Eating sweet potatoes is beneficial for your health

Sweet potatoes are brimming with micronutrients and antioxidants —  making them useful to your health. Below is a list of reasons why you should incorporate sweet potatoes into your diet.

They improve brain function

The purple variety of sweet potato contains anthocyanins. Anthocyanins are known for their anti-inflammatory properties. Studies have revealed that anthocyanins are effective at improving cognitive function. Moreover, the results suggest that purple yams can help protect against memory loss. Antioxidants from the purple variety safeguard the brain against damage from free radicals and inflammation.

They aid digestion

Sweet potatoes are rich in dietary fiber. This macronutrient prevents constipation, diarrhea, and bloating by adding bulk and drawing water to the stool. In addition, fiber keeps a healthy balance in the gut by promoting the growth of good bacteria.

They slow down aging

The beta-carotene in orange sweet potatoes can help reduce damage caused by prolonged sun exposure. This is especially true for people diagnosed with erythropoietic protoporphyria and other photosensitive diseases. Sweet potatoes also contain antioxidants that protect against free radical damage. Free radicals are not only linked to diseases but also premature aging.

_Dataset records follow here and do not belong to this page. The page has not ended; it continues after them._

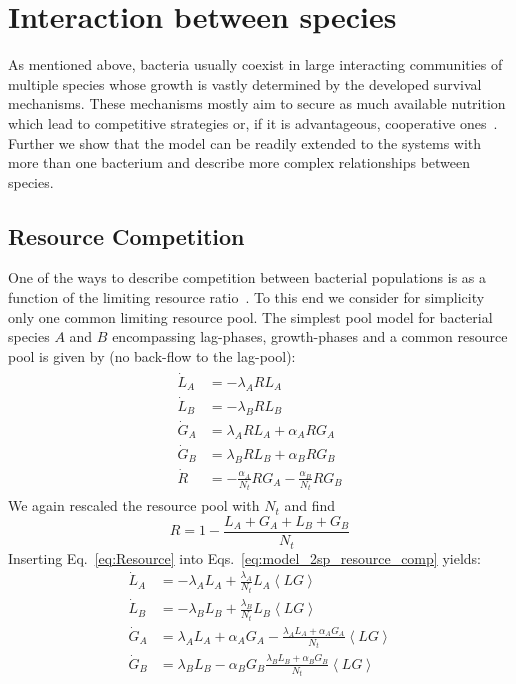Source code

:\documentclass[10pt,A4paper]{article}
\numberwithin{equation}{section}
\begin{document}
\section{Interaction between species}
As mentioned above, bacteria usually coexist in large interacting communities of multiple species whose growth is vastly determined by the developed survival mechanisms.
These mechanisms mostly aim to secure as much available nutrition which lead to competitive strategies or, if it is advantageous, cooperative ones~\cite{hibbing_bacterial_2010, stubbendieck_bacterial_2016}.
Further we show that the model can be readily extended to the systems with more than one bacterium and describe more complex relationships between species.
%
\subsection{Resource Competition}
One of the ways to describe competition between bacterial populations is as a function of the limiting resource ratio~\cite{tilman_resource_1977, smith_effects_2002,ghoul_ecology_2016}.
To this end we consider for simplicity only one common limiting resource pool.
The simplest pool model for bacterial species $A$ and $B$ encompassing lag-phases, growth-phases and a common resource pool is given by (no back-flow to the lag-pool):
\begin{align}
    \begin{split}
        \dot{L}_A &= - \lambda_A R L_A\\
        \dot{L}_B &= - \lambda_B R L_B \\
        \dot{G}_A &= \lambda_A R L_A +\alpha_A R G_A\\
        \dot{G}_B &= \lambda_B R L_B +\alpha_B R G_B\\
        \dot{R} &=-\frac{\alpha_A}{N_t} R G_A-\frac{\alpha_B}{N_t} R G_B
    \end{split}
    \label{eq:model_2sp_resource_comp}
\end{align}
We again rescaled the resource pool with $N_t$ and find
\begin{equation}
    R =1-\frac{L_A+G_A+L_B+G_B}{N_t}
    \label{eq:Resource}
\end{equation}
Inserting Eq.~\ref{eq:Resource} into Eqs.~\ref{eq:model_2sp_resource_comp} yields:
\begin{align}
    \dot{L}_A &= -\lambda_A  L_A + \frac{\lambda_A}{N_t}L_A\left<LG\right>\\
    \dot{L}_B &= -\lambda_B L_B + \frac{\lambda_B}{N_t}L_B \left<LG\right>\\
    \dot{G}_A &=  \lambda_A  L_A + \alpha_A G_A - \frac{\lambda_A L_A + \alpha_A G_A}{N_t} \left<LG\right>\\
    \dot{G}_B &=  \lambda_B L_B - \alpha_B G_B \frac{\lambda_B L_B + \alpha_B G_B}{N_t}\left<LG\right>
\end{align}
\end{document}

They boost the immune system

Orange and purple sweet potatoes are loaded with a good number of antioxidants that help protect the body from harmful molecules that cause inflammation and damage DNA. This, in turn, protects the body from chronic diseases like cancer and heart disease.

They can prevent cancer

Eating sweet potatoes can help protect against various types of cancers. The compounds in sweet potatoes restrict the development of cancer cells. Test tube studies have shown that anthocyanins can prevent cancers in the bladder, breast, colon, and stomach.

They lower blood sugar

Despite its relatively high glycemic index, studies have shown that the regular intake of sweet potatoes can help lower blood sugar, thanks to the presence of dietary fiber. While fiber falls under carbohydrates, it is digested differently, compared to starchy and sugary forms of carbohydrates. Interestingly, insulin doesn’t process fiber (unlike other types which get turned into glucose), and it only passes through the digestive tract.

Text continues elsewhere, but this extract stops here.